This suggests a parsing problem somewhere, as far as I understood the 
code... If I am correct in my suspicions that the Perl expression 
"$attr->{color}" is an attribute of a HTML::Parser object, then the 
problem is indeed in HTML parser code (correct me if I'm wrong).

-- 
Best Regards,
    Aleksander Adamowski
        GG#: 274614
        ICQ UIN: 19780575 
	http://olo.ab.altkom.pl


Re: [spa] Re: [spa] Semi-invisible font missed by SA

Posted by Aleksander Adamowski <al...@altkom.pl>.
Keith C. Ivey wrote:

>>This is mainly because HTML.pm can be fooled by dangling attributes.
>>    
>>
>You've lost me there.  What do "dangling attributes" have to do 
>with this case?  HTML_FONTCOLOR_UNKNOWN was triggered, so the 
>COLOR attributes were seen.  The problem is they weren't 
>recognized as being nearly invisible, so the problem seems to 
>be with the HTML_FONT_LOW_CONTRAST test, not with parsing.
>
That's interesting. I'll try to debug HTML.pm tomorrow using those test 
messages.
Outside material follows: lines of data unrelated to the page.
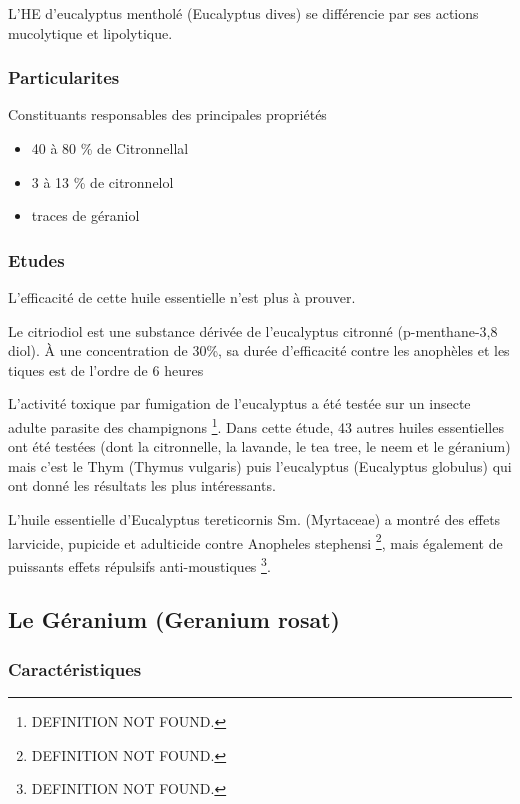 \documentclass[12pt,a4wide]{article}
\begin{document}
L'HE d'eucalyptus mentholé (Eucalyptus dives) se différencie par ses actions mucolytique et lipolytique.


\subsubsection{Particularites}
\label{sec-4-6-3}

Constituants responsables des principales propriétés
\begin{itemize}
\item 40 à 80 \% de Citronnellal
\item 3 à 13 \% de citronnelol
\item traces de géraniol
\end{itemize}

\subsubsection{Etudes}
\label{sec-4-6-4}

L'efficacité de cette huile essentielle n'est plus à prouver.

Le citriodiol est une substance dérivée de l'eucalyptus citronné (p-menthane-3,8
diol). À une concentration de 30\%, sa durée d'efficacité contre les anophèles et
les tiques est de l'ordre de 6 heures \cite{Trigg1996,Caroll2006}

L'activité toxique  par fumigation de l'eucalyptus  a été testée sur  un insecte
adulte  parasite  des champignons  \footnote{DEFINITION NOT FOUND.}.  Dans  cette  étude, 43  autres  huiles
essentielles ont été  testées (dont la citronnelle, la lavande,  le tea tree, le
neem et  le géranium)  mais c'est  le Thym  (Thymus vulgaris)  puis l'eucalyptus
(Eucalyptus globulus) qui ont donné les résultats les plus intéressants.

L'huile  essentielle d'Eucalyptus  tereticornis  Sm.  (Myrtaceae)  a montré  des
effets larvicide, pupicide  et adulticide contre Anopheles  stephensi \footnote{DEFINITION NOT FOUND.}, mais
également de puissants effets répulsifs anti-moustiques \footnote{DEFINITION NOT FOUND.}.



\subsection{Le Géranium (Geranium rosat)}
\label{sec-4-7}
\subsubsection{Caractéristiques}
\label{sec-4-7-1}
\end{document}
I have a suspicion that the html_font_invisible() function 
isn't called at all...

-- 
Best Regards,
  Aleksander Adamowski
    GG#: 274614
    ICQ UIN: 19780575 
  http://olo.ab.altkom.pl


Re: Semi-invisible font missed by SA

Posted by Charles Gregory <cg...@hwcn.org>.
On Mon, 23 Feb 2004, Keith C. Ivey wrote:
> > This is mainly because HTML.pm can be fooled by dangling attributes.
> You've lost me there.  What do "dangling attributes" have to do 
> with this case?  HTML_FONTCOLOR_UNKNOWN was triggered.....
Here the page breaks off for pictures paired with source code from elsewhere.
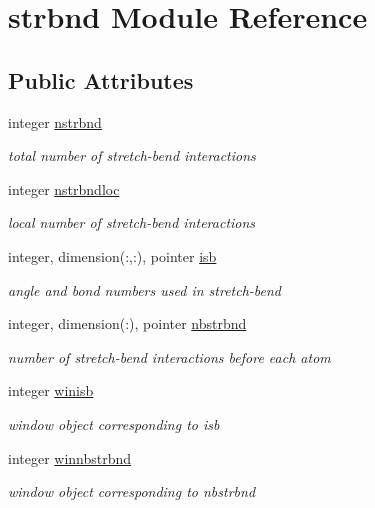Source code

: \hypertarget{classstrbnd}{\section{strbnd Module Reference}
\label{classstrbnd}
}
\subsection*{Public Attributes}
\begin{DoxyCompactItemize}
\item 
integer \hyperlink{classstrbnd_a95508a01d4f20af68cf9d9223416a16f}{nstrbnd}
\begin{DoxyCompactList}\small\item\em total number of stretch-\/bend interactions \end{DoxyCompactList}\item 
integer \hyperlink{classstrbnd_a73019a5225f63308e25165f0e7c5733d}{nstrbndloc}
\begin{DoxyCompactList}\small\item\em local number of stretch-\/bend interactions \end{DoxyCompactList}\item 
integer, dimension(\-:,\-:), pointer \hyperlink{classstrbnd_ad98da9d62a5eeda5a4fa8e1451568454}{isb}
\begin{DoxyCompactList}\small\item\em angle and bond numbers used in stretch-\/bend \end{DoxyCompactList}\item 
integer, dimension(\-:), pointer \hyperlink{classstrbnd_a626e1921cc286ea042a4c4f179082fd0}{nbstrbnd}
\begin{DoxyCompactList}\small\item\em number of stretch-\/bend interactions before each atom \end{DoxyCompactList}\item 
integer \hyperlink{classstrbnd_a72cc543333b4b1d2f2db634e7d3f9827}{winisb}
\begin{DoxyCompactList}\small\item\em window object corresponding to isb \end{DoxyCompactList}\item 
integer \hyperlink{classstrbnd_a55f2ae82aee68ac7afa009bda39faf42}{winnbstrbnd}
\begin{DoxyCompactList}\small\item\em window object corresponding to nbstrbnd \end{DoxyCompactList}\item 

\end{DoxyCompactItemize}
I would suspect that rule triggers whenever it fails to see a proper color
spec on the SAME LINE. Which makes sense because otherwise the color
specified is NOT an 'unknown' - it is a valid color. 

- C



Re: [spa] Re: [spa] Semi-invisible font missed by SA

Posted by "Keith C. Ivey" <kc...@cpcug.org>.
Aleksander Adamowski <al...@altkom.pl> wrote:

> Understood, what I wanted to say is that Bayes isn't effective against
> this sort of stuff and currently the other SA mechanisms aren't
> sufficient to catch this spam.

My point was that the extra words have no effect one way or the 
other on the Bayes classification.  If they hadn't been there, 
the message would still have slipped through, so it's not 
appropriate to call the extra words "Bayes poison".  People 
talk about "Bayes poison" a lot, but I have yet to see an 
example that actually affects Bayes.

> This is mainly because HTML.pm can be fooled by dangling attributes.
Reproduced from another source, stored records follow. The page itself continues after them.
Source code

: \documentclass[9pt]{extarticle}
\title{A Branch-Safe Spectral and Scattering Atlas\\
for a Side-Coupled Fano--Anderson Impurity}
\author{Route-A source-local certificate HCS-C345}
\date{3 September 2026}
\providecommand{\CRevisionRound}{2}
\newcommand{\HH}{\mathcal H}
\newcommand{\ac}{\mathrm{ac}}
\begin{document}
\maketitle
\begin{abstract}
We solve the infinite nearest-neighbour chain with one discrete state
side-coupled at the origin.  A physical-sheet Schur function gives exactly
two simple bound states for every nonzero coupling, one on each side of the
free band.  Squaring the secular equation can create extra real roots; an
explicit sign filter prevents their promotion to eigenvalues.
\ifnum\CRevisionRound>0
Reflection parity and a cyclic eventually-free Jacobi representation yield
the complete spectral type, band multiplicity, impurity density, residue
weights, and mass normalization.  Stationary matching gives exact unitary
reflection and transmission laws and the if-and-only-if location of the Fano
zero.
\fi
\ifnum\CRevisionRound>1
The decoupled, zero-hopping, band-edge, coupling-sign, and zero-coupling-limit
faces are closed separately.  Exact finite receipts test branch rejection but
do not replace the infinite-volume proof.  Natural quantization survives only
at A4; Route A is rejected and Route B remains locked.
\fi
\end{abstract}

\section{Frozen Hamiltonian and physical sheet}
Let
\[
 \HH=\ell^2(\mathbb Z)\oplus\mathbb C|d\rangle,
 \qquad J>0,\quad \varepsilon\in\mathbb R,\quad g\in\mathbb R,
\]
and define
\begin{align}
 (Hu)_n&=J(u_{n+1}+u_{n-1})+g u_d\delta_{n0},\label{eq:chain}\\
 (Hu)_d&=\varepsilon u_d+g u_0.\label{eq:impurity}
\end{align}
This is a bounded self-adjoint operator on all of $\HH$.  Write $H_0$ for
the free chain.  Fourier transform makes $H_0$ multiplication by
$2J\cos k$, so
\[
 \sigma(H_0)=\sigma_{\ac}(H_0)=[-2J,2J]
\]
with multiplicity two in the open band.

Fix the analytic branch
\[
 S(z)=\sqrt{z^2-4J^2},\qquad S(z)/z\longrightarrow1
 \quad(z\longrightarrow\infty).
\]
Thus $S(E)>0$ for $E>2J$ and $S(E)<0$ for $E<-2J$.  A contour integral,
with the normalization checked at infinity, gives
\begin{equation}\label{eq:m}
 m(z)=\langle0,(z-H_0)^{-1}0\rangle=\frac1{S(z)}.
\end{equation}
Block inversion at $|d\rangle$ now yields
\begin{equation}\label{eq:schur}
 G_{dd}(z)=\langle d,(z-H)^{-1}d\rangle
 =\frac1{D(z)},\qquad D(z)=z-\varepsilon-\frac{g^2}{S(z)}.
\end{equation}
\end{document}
You've lost me there.  What do "dangling attributes" have to do 
with this case?  HTML_FONTCOLOR_UNKNOWN was triggered, so the 
COLOR attributes were seen.  The problem is they weren't 
recognized as being nearly invisible, so the problem seems to 
be with the HTML_FONT_LOW_CONTRAST test, not with parsing.

-- 
Keith C. Ivey <kc...@cpcug.org>
Washington, DC


Re: [spa] Re: [spa] Semi-invisible font missed by SA

Posted by Aleksander Adamowski <al...@altkom.pl>.
Keith C. Ivey wrote:

>Could you post the debug output from spamassassin for one of 
>these messages?  I'm very curious to see why you think the 
>poison is defeating Bayes.  It's certainly possible that every 
>once in a while a spammer will randomly hit on a word that's a 
>good nonspam indicator for you, but I don't believe it can 
>happen for any substantial fraction of messages.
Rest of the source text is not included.